Friday, February 16, 2018

Where we began

So now that I'm all sentimental about how far the family has come, I wanted to share where we came FROM. When Little Ham arrived, he was diagnosed with this: RAD (if you have time try to read this, it's a lot)

We believed that he had RAD, but also didn't... because we couldn't get our heads around what RAD was or what it would mean to our family. I must have read that page 100 times, looking for clues for us and coming out with a general sense of hopelessness. "HOW CAN YOU DEAL WITH SOMEONE WHO DOESN'T UNDERSTAND THE PASSAGE OF TIME?"

Once he arrived. we didn't have much of a chance to look back at the article, it's the only one we've found that really lays out the IWM.

This week I looked back at it. Little Ham had a giant dose of the anxiety, omnipotence, hyper-vigilance, scarcity, and dissociation. His emotional regulation was undeveloped, and he was very temporal. Basically the whole article with the exception of Indiscriminate affection applied to him quite well

We have been able to make significant progress with memory, hyper-vigilance, scarcity, Dissociation, Victim-hood, Temporal experience, Integration, language discipline and Consequences, adult attention, Discipline and Consequences, and boundaries. We still struggle with  emotional experience, Information and Power, and Nuisance behaviors. Oh the Nuisance behaviors.

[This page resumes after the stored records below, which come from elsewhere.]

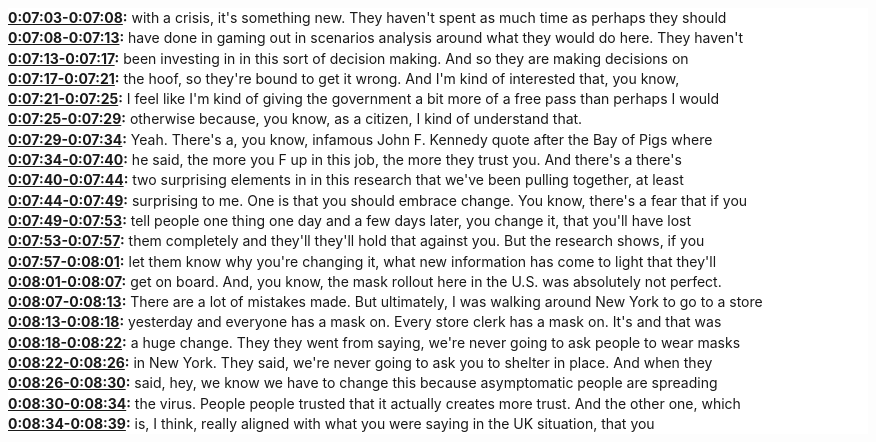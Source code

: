 **[0:07:03-0:07:08](https://anchor.fm/farmgate/episodes/Mass-mobilisation--coronavirus--climate-change-edjtie#t=0:07:03):**  with a crisis, it's something new. They haven't spent as much time as perhaps they should  
**[0:07:08-0:07:13](https://anchor.fm/farmgate/episodes/Mass-mobilisation--coronavirus--climate-change-edjtie#t=0:07:08):**  have done in gaming out in scenarios analysis around what they would do here. They haven't  
**[0:07:13-0:07:17](https://anchor.fm/farmgate/episodes/Mass-mobilisation--coronavirus--climate-change-edjtie#t=0:07:13):**  been investing in in this sort of decision making. And so they are making decisions on  
**[0:07:17-0:07:21](https://anchor.fm/farmgate/episodes/Mass-mobilisation--coronavirus--climate-change-edjtie#t=0:07:17):**  the hoof, so they're bound to get it wrong. And I'm kind of interested that, you know,  
**[0:07:21-0:07:25](https://anchor.fm/farmgate/episodes/Mass-mobilisation--coronavirus--climate-change-edjtie#t=0:07:21):**  I feel like I'm kind of giving the government a bit more of a free pass than perhaps I would  
**[0:07:25-0:07:29](https://anchor.fm/farmgate/episodes/Mass-mobilisation--coronavirus--climate-change-edjtie#t=0:07:25):**  otherwise because, you know, as a citizen, I kind of understand that.  
**[0:07:29-0:07:34](https://anchor.fm/farmgate/episodes/Mass-mobilisation--coronavirus--climate-change-edjtie#t=0:07:29):**  Yeah. There's a, you know, infamous John F. Kennedy quote after the Bay of Pigs where  
**[0:07:34-0:07:40](https://anchor.fm/farmgate/episodes/Mass-mobilisation--coronavirus--climate-change-edjtie#t=0:07:34):**  he said, the more you F up in this job, the more they trust you. And there's a there's  
**[0:07:40-0:07:44](https://anchor.fm/farmgate/episodes/Mass-mobilisation--coronavirus--climate-change-edjtie#t=0:07:40):**  two surprising elements in in this research that we've been pulling together, at least  
**[0:07:44-0:07:49](https://anchor.fm/farmgate/episodes/Mass-mobilisation--coronavirus--climate-change-edjtie#t=0:07:44):**  surprising to me. One is that you should embrace change. You know, there's a fear that if you  
**[0:07:49-0:07:53](https://anchor.fm/farmgate/episodes/Mass-mobilisation--coronavirus--climate-change-edjtie#t=0:07:49):**  tell people one thing one day and a few days later, you change it, that you'll have lost  
**[0:07:53-0:07:57](https://anchor.fm/farmgate/episodes/Mass-mobilisation--coronavirus--climate-change-edjtie#t=0:07:53):**  them completely and they'll they'll hold that against you. But the research shows, if you  
**[0:07:57-0:08:01](https://anchor.fm/farmgate/episodes/Mass-mobilisation--coronavirus--climate-change-edjtie#t=0:07:57):**  let them know why you're changing it, what new information has come to light that they'll  
**[0:08:01-0:08:07](https://anchor.fm/farmgate/episodes/Mass-mobilisation--coronavirus--climate-change-edjtie#t=0:08:01):**  get on board. And, you know, the mask rollout here in the U.S. was absolutely not perfect.  
**[0:08:07-0:08:13](https://anchor.fm/farmgate/episodes/Mass-mobilisation--coronavirus--climate-change-edjtie#t=0:08:07):**  There are a lot of mistakes made. But ultimately, I was walking around New York to go to a store  
**[0:08:13-0:08:18](https://anchor.fm/farmgate/episodes/Mass-mobilisation--coronavirus--climate-change-edjtie#t=0:08:13):**  yesterday and everyone has a mask on. Every store clerk has a mask on. It's and that was  
**[0:08:18-0:08:22](https://anchor.fm/farmgate/episodes/Mass-mobilisation--coronavirus--climate-change-edjtie#t=0:08:18):**  a huge change. They they went from saying, we're never going to ask people to wear masks  
**[0:08:22-0:08:26](https://anchor.fm/farmgate/episodes/Mass-mobilisation--coronavirus--climate-change-edjtie#t=0:08:22):**  in New York. They said, we're never going to ask you to shelter in place. And when they  
**[0:08:26-0:08:30](https://anchor.fm/farmgate/episodes/Mass-mobilisation--coronavirus--climate-change-edjtie#t=0:08:26):**  said, hey, we know we have to change this because asymptomatic people are spreading  
**[0:08:30-0:08:34](https://anchor.fm/farmgate/episodes/Mass-mobilisation--coronavirus--climate-change-edjtie#t=0:08:30):**  the virus. People people trusted that it actually creates more trust. And the other one, which  
**[0:08:34-0:08:39](https://anchor.fm/farmgate/episodes/Mass-mobilisation--coronavirus--climate-change-edjtie#t=0:08:34):**  is, I think, really aligned with what you were saying in the UK situation, that you  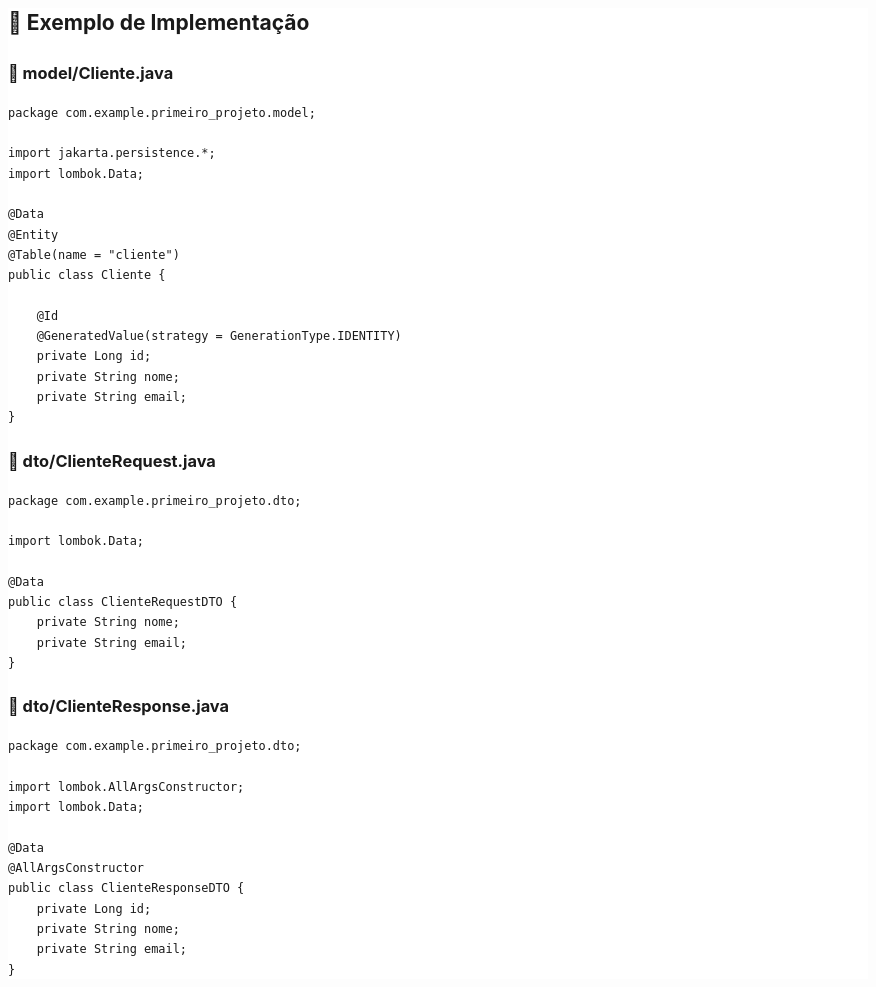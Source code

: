 ## 🧩 Exemplo de Implementação

### 📁 model/Cliente.java

```
package com.example.primeiro_projeto.model;

import jakarta.persistence.*;
import lombok.Data;

@Data
@Entity
@Table(name = "cliente")
public class Cliente {

    @Id
    @GeneratedValue(strategy = GenerationType.IDENTITY)
    private Long id;
    private String nome;
    private String email;
}
```

### 📁 dto/ClienteRequest.java

```
package com.example.primeiro_projeto.dto;

import lombok.Data;

@Data
public class ClienteRequestDTO {
    private String nome;
    private String email;
}
```

### 📁 dto/ClienteResponse.java

```
package com.example.primeiro_projeto.dto;

import lombok.AllArgsConstructor;
import lombok.Data;

@Data
@AllArgsConstructor
public class ClienteResponseDTO {
    private Long id;
    private String nome;
    private String email;
}
```
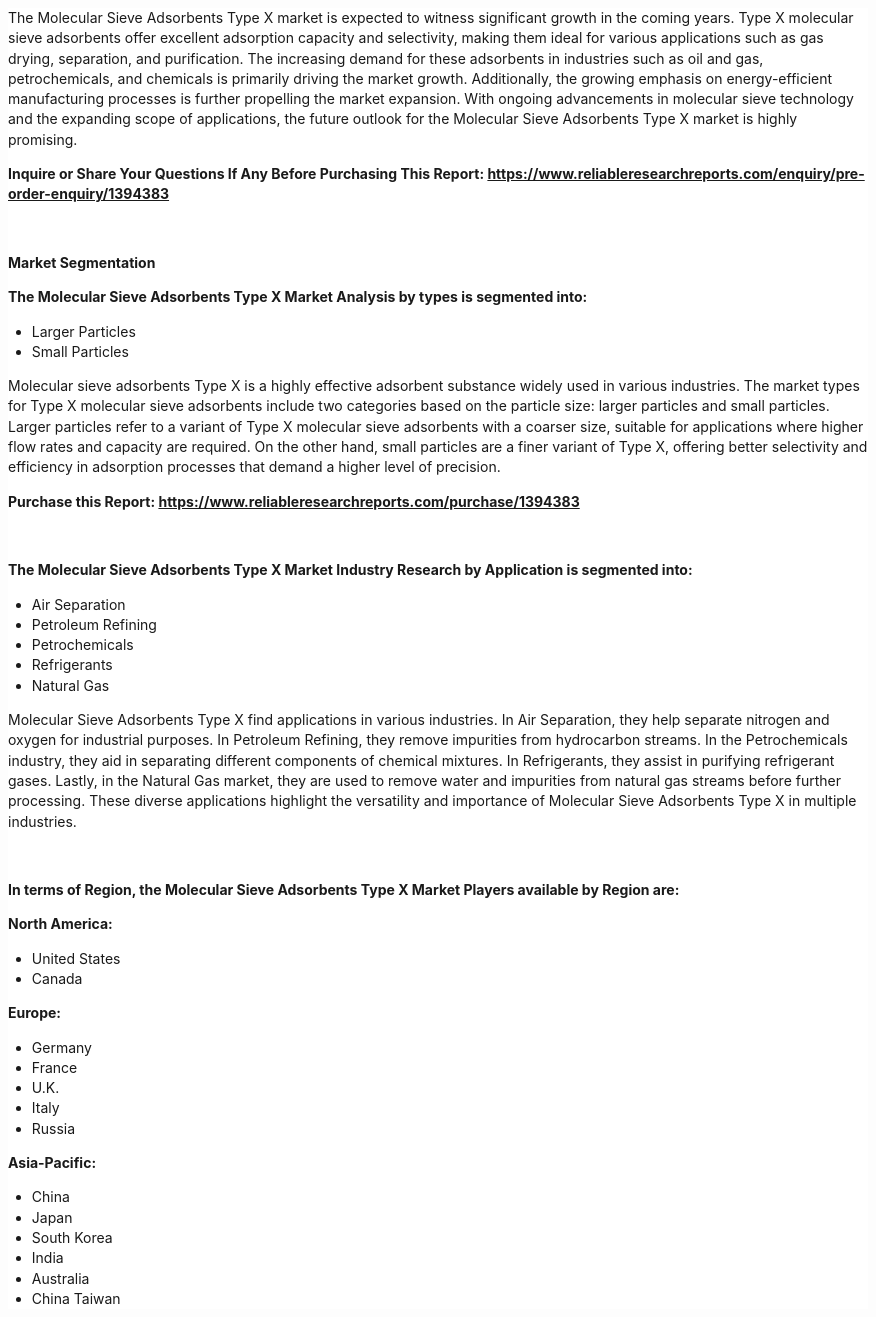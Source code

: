 <p><p>The Molecular Sieve Adsorbents Type X market is expected to witness significant growth in the coming years. Type X molecular sieve adsorbents offer excellent adsorption capacity and selectivity, making them ideal for various applications such as gas drying, separation, and purification. The increasing demand for these adsorbents in industries such as oil and gas, petrochemicals, and chemicals is primarily driving the market growth. Additionally, the growing emphasis on energy-efficient manufacturing processes is further propelling the market expansion. With ongoing advancements in molecular sieve technology and the expanding scope of applications, the future outlook for the Molecular Sieve Adsorbents Type X market is highly promising.</p></p>
<p><strong>Inquire or Share Your Questions If Any Before Purchasing This Report: <a href="https://www.reliableresearchreports.com/enquiry/pre-order-enquiry/1394383">https://www.reliableresearchreports.com/enquiry/pre-order-enquiry/1394383</a></strong></p>
<p>&nbsp;</p>
<p><strong>Market Segmentation</strong></p>
<p><strong>The Molecular Sieve Adsorbents Type X Market Analysis by types is segmented into:</strong></p>
<p><ul><li>Larger Particles</li><li>Small Particles</li></ul></p>
<p><p>Molecular sieve adsorbents Type X is a highly effective adsorbent substance widely used in various industries. The market types for Type X molecular sieve adsorbents include two categories based on the particle size: larger particles and small particles. Larger particles refer to a variant of Type X molecular sieve adsorbents with a coarser size, suitable for applications where higher flow rates and capacity are required. On the other hand, small particles are a finer variant of Type X, offering better selectivity and efficiency in adsorption processes that demand a higher level of precision.</p></p>
<p><strong>Purchase this Report:&nbsp;<a href="https://www.reliableresearchreports.com/purchase/1394383">https://www.reliableresearchreports.com/purchase/1394383</a></strong></p>
<p>&nbsp;</p>
<p><strong>The Molecular Sieve Adsorbents Type X Market Industry Research by Application is segmented into:</strong></p>
<p><ul><li>Air Separation</li><li>Petroleum Refining</li><li>Petrochemicals</li><li>Refrigerants</li><li>Natural Gas</li></ul></p>
<p><p>Molecular Sieve Adsorbents Type X find applications in various industries. In Air Separation, they help separate nitrogen and oxygen for industrial purposes. In Petroleum Refining, they remove impurities from hydrocarbon streams. In the Petrochemicals industry, they aid in separating different components of chemical mixtures. In Refrigerants, they assist in purifying refrigerant gases. Lastly, in the Natural Gas market, they are used to remove water and impurities from natural gas streams before further processing. These diverse applications highlight the versatility and importance of Molecular Sieve Adsorbents Type X in multiple industries.</p></p>
<p>&nbsp;</p>
<p><strong>In terms of Region, the Molecular Sieve Adsorbents Type X Market Players available by Region are:</strong></p>
<p>
    <p> <strong> North America: </strong>
        <ul>
            <li>United States</li>
            <li>Canada</li>
        </ul>
        </p> 
    <p> <strong> Europe: </strong>
        <ul>
            <li>Germany</li>
            <li>France</li>
            <li>U.K.</li>
            <li>Italy</li>
            <li>Russia</li>
        </ul>
        </p> 
    <p> <strong> Asia-Pacific: </strong>
        <ul>
            <li>China</li>
            <li>Japan</li>
            <li>South Korea</li>
            <li>India</li>
            <li>Australia</li>
            <li>China Taiwan</li>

Here they are, clipped from the article. You can see where they would be problematic:

Information & Power:  Information is power and AD children know this very well.  They will go to great lengths to control the flow of information about them in order to maintain their power to manipulate others' image of them.  AD children give out very little real information about themselves, for they view that as giving their power away to others.  Telling the truth, therefore, is to be avoided as a matter of policy, and adult urgings to do so can be seen as attempts to steal the child’s power because the adults want it for themselves.  Much of the fabricating of AD children is intended to keep adults confused about what's real and what isn't.  When asked questions, AD children often stall by “playing dumb” or “forgetting”, hoping that the adult will get impatient and give a prompt or clue around which the child can fashion an answer that will please the adult while giving away no information. 

Nuisance behaviors: These are frequently occurring, more minor behaviors such as interrupting, noisemaking, asking excessive questions, or relatively incessant chattering that serve multiple purposes: 1) disrupt the simplest of everyday interactions and block relating, 2) ongoing reminders that the AD child is not under the adult’s control, 3) nonstop chattering diverts awareness into left hemisphere language functioning and away from right hemisphere affective awareness (true of excessive verbalization in general), 4) discharge anxiety, and 5) probes the external environment to acquire information about the situation.  From adults’ reactions to these “behavioral probes”, AD children begin to piece together who is punitive and who is supportive; who will respond and who will ignore; who is more structured and who is more lax.  The child with AD is likely to use the responses to his probes to figure out how to “manage” the adults.  

We've been dealing lately with Disassociation in that it is not possible to get Little Ham to tell the truth long enough or consistently enough to get a glasses prescription set. Half way through he shuts down and starts simply grunting or answering "yes" to all the questions, and he then gets glasses he can't see out of. We are now on our third prescription, after he JUST  NOW failed the eye exam at school. so we aren't sure if he was disassociating during the school exam, or during the main eye exam or what. We have an appointment next week for yet another prescription...

Dissociation:  To protect themselves from their own own threatening feelings, AD children learn to dissociate or disconnect themselves from their own experience in the present moment.  Their selective perception is so well honed that AD children can appear to almost shut down parts of their brain in ways the average person cannot comprehend.  Experience itself is erased from consciousness as though it never happened.  Threatening questions, as well as any possible answer that might have immediately arisen can be obliterated right out of awareness.  AD children learn how to move and hold their bodies so as not to trigger physiologically stored emotions and memories.  This primitive denial is beyond the reach of conventional forms of treatment and is a major reason why such treatment tends to fail with AD children.  Overall, this dissociative response is made up of many different tactics including: increased distractibility and fidgeting (can look like AD/HD);  becoming confused; circular answers; vague or contradictory language; inaudible or unintelligible speech; loss of short-term memory; shutting down one or more of their sensory processing systems so they literally don’t experience their own sensory input (can look like learning disabilities except that processing can improve dramatically as attachment  develops); immature and/or faint tone of voice;  loss of eye contact; bodily preoccupations (picking at skin, scabs, bug bites; fingernail chewing, itching and scratching, hair twirling, aches and pains, repetitive movements, playing with fingers).   

 But, we soldier on. It took about a year to even understand that these were RAD behaviors, and now we work on omitting them using behaviorism and modeling. Still more years of work ahead of us, but also so much progress.